_SOURCE DATA_
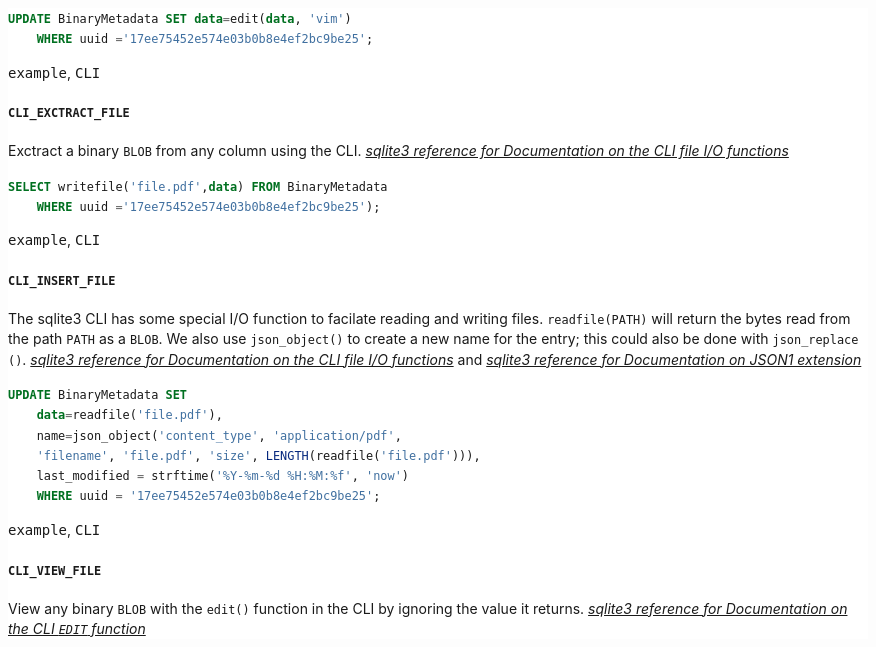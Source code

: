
```sql
UPDATE BinaryMetadata SET data=edit(data, 'vim')
    WHERE uuid ='17ee75452e574e03b0b8e4ef2bc9be25';
```
</td>
<td><kbd>example</kbd>, <kbd>CLI</kbd></td>
</tr>
            <tr><td class="doc">

#### `CLI_EXCTRACT_FILE`

Exctract a binary <code>BLOB</code> from any column using the CLI. <cite><a rel="external nofollow noreferrer" href="https://sqlite.org/cli.html#file_i_o_functions">sqlite3 reference for Documentation on the CLI file I/O functions</a></cite>

```sql
SELECT writefile('file.pdf',data) FROM BinaryMetadata
    WHERE uuid ='17ee75452e574e03b0b8e4ef2bc9be25');

```
</td>
<td><kbd>example</kbd>, <kbd>CLI</kbd></td>
</tr>
            <tr><td class="doc">

#### `CLI_INSERT_FILE`

The sqlite3 CLI has some special I/O function to facilate reading and writing files. <code>readfile(PATH)</code> will return the bytes read from the path <code>PATH</code> as a <code>BLOB</code>.
    We also use <code>json_object()</code> to create a new name for the entry; this could also be done with <code>json_replace()</code>. <cite><a rel="external nofollow noreferrer" href="https://sqlite.org/cli.html#file_i_o_functions">sqlite3 reference for Documentation on the CLI file I/O functions</a></cite> and <cite><a rel="external nofollow noreferrer" href="https://www.sqlite.org/json1.html">sqlite3 reference for Documentation on JSON1 extension</a></cite>

```sql
UPDATE BinaryMetadata SET
    data=readfile('file.pdf'),
    name=json_object('content_type', 'application/pdf',
    'filename', 'file.pdf', 'size', LENGTH(readfile('file.pdf'))),
    last_modified = strftime('%Y-%m-%d %H:%M:%f', 'now')
    WHERE uuid = '17ee75452e574e03b0b8e4ef2bc9be25';
```
</td>
<td><kbd>example</kbd>, <kbd>CLI</kbd></td>
</tr>
            <tr><td class="doc">

#### `CLI_VIEW_FILE`

View any binary <code>BLOB</code> with the <code>edit()</code> function in the CLI by ignoring the value it returns. <cite><a rel="external nofollow noreferrer" href="https://sqlite.org/cli.html#the_edit_sql_function">sqlite3 reference for Documentation on the CLI <code>EDIT</code> function</a></cite>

_WORK TO COMPLETE_
Please give the data again in full, exactly as written, but without any images.

_ANSWER AREA_
Source code

:
```sql
UPDATE BinaryMetadata SET data=edit(data, 'vim')
    WHERE uuid ='17ee75452e574e03b0b8e4ef2bc9be25';
```
</td>
<td><kbd>example</kbd>, <kbd>CLI</kbd></td>
</tr>
            <tr><td class="doc">

#### `CLI_EXCTRACT_FILE`

Exctract a binary <code>BLOB</code> from any column using the CLI. <cite><a rel="external nofollow noreferrer" href="https://sqlite.org/cli.html#file_i_o_functions">sqlite3 reference for Documentation on the CLI file I/O functions</a></cite>

```sql
SELECT writefile('file.pdf',data) FROM BinaryMetadata
    WHERE uuid ='17ee75452e574e03b0b8e4ef2bc9be25');

```
</td>
<td><kbd>example</kbd>, <kbd>CLI</kbd></td>
</tr>
            <tr><td class="doc">

#### `CLI_INSERT_FILE`

The sqlite3 CLI has some special I/O function to facilate reading and writing files. <code>readfile(PATH)</code> will return the bytes read from the path <code>PATH</code> as a <code>BLOB</code>.
    We also use <code>json_object()</code> to create a new name for the entry; this could also be done with <code>json_replace()</code>. <cite><a rel="external nofollow noreferrer" href="https://sqlite.org/cli.html#file_i_o_functions">sqlite3 reference for Documentation on the CLI file I/O functions</a></cite> and <cite><a rel="external nofollow noreferrer" href="https://www.sqlite.org/json1.html">sqlite3 reference for Documentation on JSON1 extension</a></cite>

```sql
UPDATE BinaryMetadata SET
    data=readfile('file.pdf'),
    name=json_object('content_type', 'application/pdf',
    'filename', 'file.pdf', 'size', LENGTH(readfile('file.pdf'))),
    last_modified = strftime('%Y-%m-%d %H:%M:%f', 'now')
    WHERE uuid = '17ee75452e574e03b0b8e4ef2bc9be25';
```
</td>
<td><kbd>example</kbd>, <kbd>CLI</kbd></td>
</tr>
            <tr><td class="doc">

#### `CLI_VIEW_FILE`

View any binary <code>BLOB</code> with the <code>edit()</code> function in the CLI by ignoring the value it returns. <cite><a rel="external nofollow noreferrer" href="https://sqlite.org/cli.html#the_edit_sql_function">sqlite3 reference for Documentation on the CLI <code>EDIT</code> function</a></cite>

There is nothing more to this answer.